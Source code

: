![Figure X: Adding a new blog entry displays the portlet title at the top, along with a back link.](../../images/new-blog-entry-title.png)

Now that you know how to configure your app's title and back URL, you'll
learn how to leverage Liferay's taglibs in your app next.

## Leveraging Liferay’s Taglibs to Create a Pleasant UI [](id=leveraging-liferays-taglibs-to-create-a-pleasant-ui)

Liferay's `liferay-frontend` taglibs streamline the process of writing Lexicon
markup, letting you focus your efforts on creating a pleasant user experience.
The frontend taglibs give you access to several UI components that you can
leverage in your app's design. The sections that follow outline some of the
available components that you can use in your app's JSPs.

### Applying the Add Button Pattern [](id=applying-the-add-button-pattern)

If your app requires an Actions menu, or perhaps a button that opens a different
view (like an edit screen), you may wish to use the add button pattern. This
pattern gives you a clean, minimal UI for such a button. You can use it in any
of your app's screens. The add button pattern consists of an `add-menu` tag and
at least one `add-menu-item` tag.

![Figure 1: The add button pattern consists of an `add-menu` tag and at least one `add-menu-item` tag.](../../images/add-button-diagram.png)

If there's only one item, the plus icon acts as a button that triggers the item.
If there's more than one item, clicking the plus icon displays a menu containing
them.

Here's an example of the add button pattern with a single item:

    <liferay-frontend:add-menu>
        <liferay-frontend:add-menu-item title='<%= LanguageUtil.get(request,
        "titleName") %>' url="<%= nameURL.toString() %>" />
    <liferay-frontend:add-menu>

» Task prompt:
Copy the material above word for word, taking the first line, the line containing "## Leveraging Liferay’s", and every line between them, and nothing else.

» Written answer:
Source code

:![Figure X: Adding a new blog entry displays the portlet title at the top, along with a back link.](../../images/new-blog-entry-title.png)

Now that you know how to configure your app's title and back URL, you'll
learn how to leverage Liferay's taglibs in your app next.

## Leveraging Liferay’s Taglibs to Create a Pleasant UI [](id=leveraging-liferays-taglibs-to-create-a-pleasant-ui)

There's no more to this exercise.